Exile – Flight – Persecution
International conference combined with the Annual Conference of the Section “Biographical Research” of the German Sociological AssociationCenter of Methods in Social Sciences, University of Göttingen,
28-30 November 2019
contact: exil.flucht.verfolgung@uni-goettingen.de
Flight and migration movements within the context of processes of collective violence such as wars, civil wars or revolutions, ethnic, religious and political persecution, deportations or forced resettlements, as well as natural and environmental disasters, are by no means new social phenomena, as some current public discourses may suggest. We only need to go back one hundred years to find a long list of major collective events, both in Europe and in other continents, which forced large groupings of people to leave their home region or country of origin. While some made up their minds to live their life in exile, others simply sought safety in some other region, with no plans for the future. It does not require extensive sociological research to see that this still applies to today's societies. It is therefore all the more astonishing how little it is thematized – at least in the European countries – as a component of collective memory practice. Collective discourses of remembrance tend to focus on the migration of certain groups, while others are omitted, depending on the historical and current social position of the migrants in the host countries. In sociological research, too, a narrow or selective focus on certain groupings and current migration movements can be observed. It is also astonishing that so little attention is paid in the social sciences to widely differing migration processes in the past and present – for example, the flight of ethnic Germans from Eastern Europe in connection with the two world wars, the flight or exile of Jewish people, or forced migration from the war zones in former Yugoslavia – with regard to their structural similarities and differences.
The current public discussions on migration which are being carried on in Europe but also in North America, are also characterized by a very striking homogenization of refugees and illegalized migrants. Thus, their individual or collective experiences of persecution or other forms of violenceand courses of migration are not taken into account; instead, migration is often classified, labelled and discussed as being exclusively economically motivated.
Furthermore, it is noticeable that at present there is no longer any talk of exile as an experiential context between forced migration, political emigration, flight, expulsion, persecution or deportation. Even in sociological research, exile is treated as a marginal phenomenon, in clear contrast, for example, to historical and literary research on exile that focuses on Nazi victims.

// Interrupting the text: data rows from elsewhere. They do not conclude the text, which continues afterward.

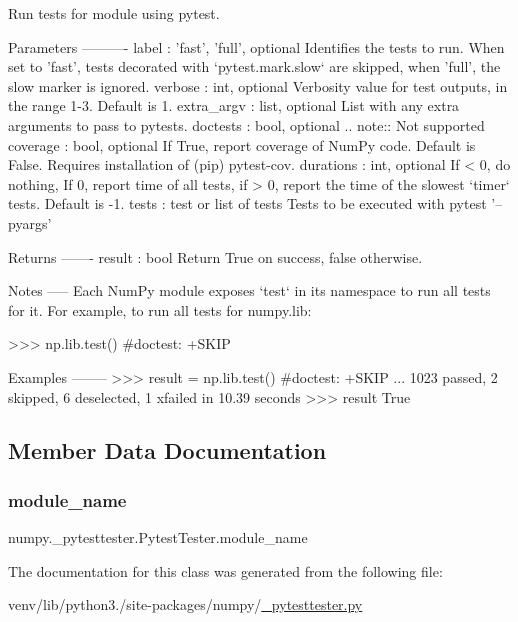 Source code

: \begin{DoxyVerb}Run tests for module using pytest.

Parameters
----------
label : {'fast', 'full'}, optional
    Identifies the tests to run. When set to 'fast', tests decorated
    with `pytest.mark.slow` are skipped, when 'full', the slow marker
    is ignored.
verbose : int, optional
    Verbosity value for test outputs, in the range 1-3. Default is 1.
extra_argv : list, optional
    List with any extra arguments to pass to pytests.
doctests : bool, optional
    .. note:: Not supported
coverage : bool, optional
    If True, report coverage of NumPy code. Default is False.
    Requires installation of (pip) pytest-cov.
durations : int, optional
    If < 0, do nothing, If 0, report time of all tests, if > 0,
    report the time of the slowest `timer` tests. Default is -1.
tests : test or list of tests
    Tests to be executed with pytest '--pyargs'

Returns
-------
result : bool
    Return True on success, false otherwise.

Notes
-----
Each NumPy module exposes `test` in its namespace to run all tests for
it. For example, to run all tests for numpy.lib:

>>> np.lib.test() #doctest: +SKIP

Examples
--------
>>> result = np.lib.test() #doctest: +SKIP
...
1023 passed, 2 skipped, 6 deselected, 1 xfailed in 10.39 seconds
>>> result
True\end{DoxyVerb}
 

\subsection{Member Data Documentation}
\mbox{\label{classnumpy_1_1__pytesttester_1_1PytestTester_a14050be50b2f2667302ef39c0dae5b36}} 
\subsubsection{\texorpdfstring{module\+\_\+name}{module\_name}}
{\footnotesize\ttfamily numpy.\+\_\+pytesttester.\+Pytest\+Tester.\+module\+\_\+name}



The documentation for this class was generated from the following file\+:\begin{DoxyCompactItemize}
\item 
venv/lib/python3./site-\/packages/numpy/\hyperlink{__pytesttester_8py}{\+\_\+pytesttester.\+py}\end{DoxyCompactItemize}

With this conference we want to draw attention to the above-described phenomena, which have been incompletely studied in sociology and related sciences, and examine them from the perspective of sociological biographical research and in dialogue with colleagues from other research traditions and other nations (the plenary talks will be given by colleagues from Brazil, Ghana and Austria). It is biographical research, in particular, that can reveal the heterogeneity and complexity of migration processes and their historical contextualization;
but here, too, there is a lack of comparative empirical studies at the case level of large groupings and we-groups. A further aim is to discuss the topic of exile in connection with current research on migration processes and causes from a comparative historical perspective, and to look at continuities in respect of historical and contemporary power relations, as well as socio-historical differences and, last but not least, different discourses and ways of speaking about such processes and events (in the present and the past) as social facts.
The conference will be combined with the annual meeting of the Section “Biographical Research” of the German Sociological Association (DGS), and will be organized in cooperation with the Research Committee 38 "Biography and Society" of the International Sociological Association.